◆ YOUR GOAL
Leave out the pictures and reproduce all of the data exactly.
** DATA FOR PROCESSING follows **
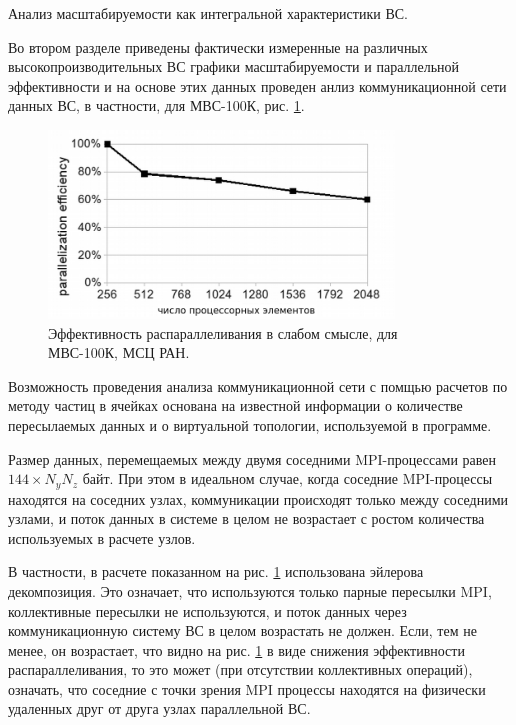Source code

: {Анализ масштабируемости как интегральной характеристики ВС.}

Во втором разделе приведены фактически измеренные на различных высокопроизводительных ВС графики масштабируемости и параллельной эффективности и на основе этих данных проведен анлиз коммуникационной сети данных ВС, в частности, для МВС-100К, рис. \ref{eff2}. 

\begin{figure}[h]
	\begin{center}
		\includegraphics[height=5cm,keepaspectratio]{images/eff_weak_JSCC.png}
		\caption{
			Эффективность распараллеливания в слабом смысле, для МВС-100К, МСЦ РАН.
		}
		\label{eff2}
	\end{center} 
\end{figure}

Возможность проведения анализа коммуникационной сети с помщью расчетов по методу частиц в ячейках основана на известной информации о количестве пересылаемых данных и о виртуальной топологии, используемой в программе.

Размер данных, перемещаемых между двумя соседними MPI-процессами равен $144 \times N_y N_z  $ байт. При этом в идеальном случае, когда соседние MPI-процессы находятся на соседних узлах, коммуникации происходят только между соседними узлами, и поток данных в системе в целом не возрастает с ростом количества используемых в расчете узлов.

В частности, в расчете показанном на рис. \ref{eff2} использована эйлерова декомпозиция. Это означает, что используются только парные пересылки MPI, коллективные пересылки не используются, и поток данных через коммуникационную систему ВС в целом возрастать не должен. Если, тем не менее, он возрастает, что видно на рис. \ref{eff2} в виде снижения эффективности распараллеливания, то это может (при отсутствии коллективных операций), означать, что соседние с точки зрения MPI процессы находятся на физически удаленных друг от друга узлах параллельной ВС.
** End of DATA FOR PROCESSING **
◆ COMPLETED EXERCISE
Source code

: {Анализ масштабируемости как интегральной характеристики ВС.}

Во втором разделе приведены фактически измеренные на различных высокопроизводительных ВС графики масштабируемости и параллельной эффективности и на основе этих данных проведен анлиз коммуникационной сети данных ВС, в частности, для МВС-100К, рис. \ref{eff2}. 

\begin{figure}[h]
	\begin{center}
		\includegraphics[height=5cm,keepaspectratio]{images/eff_weak_JSCC.png}
		\caption{
			Эффективность распараллеливания в слабом смысле, для МВС-100К, МСЦ РАН.
		}
		\label{eff2}
	\end{center} 
\end{figure}

Возможность проведения анализа коммуникационной сети с помщью расчетов по методу частиц в ячейках основана на известной информации о количестве пересылаемых данных и о виртуальной топологии, используемой в программе.

Размер данных, перемещаемых между двумя соседними MPI-процессами равен $144 \times N_y N_z  $ байт. При этом в идеальном случае, когда соседние MPI-процессы находятся на соседних узлах, коммуникации происходят только между соседними узлами, и поток данных в системе в целом не возрастает с ростом количества используемых в расчете узлов.

В частности, в расчете показанном на рис. \ref{eff2} использована эйлерова декомпозиция. Это означает, что используются только парные пересылки MPI, коллективные пересылки не используются, и поток данных через коммуникационную систему ВС в целом возрастать не должен. Если, тем не менее, он возрастает, что видно на рис. \ref{eff2} в виде снижения эффективности распараллеливания, то это может (при отсутствии коллективных операций), означать, что соседние с точки зрения MPI процессы находятся на физически удаленных друг от друга узлах параллельной ВС.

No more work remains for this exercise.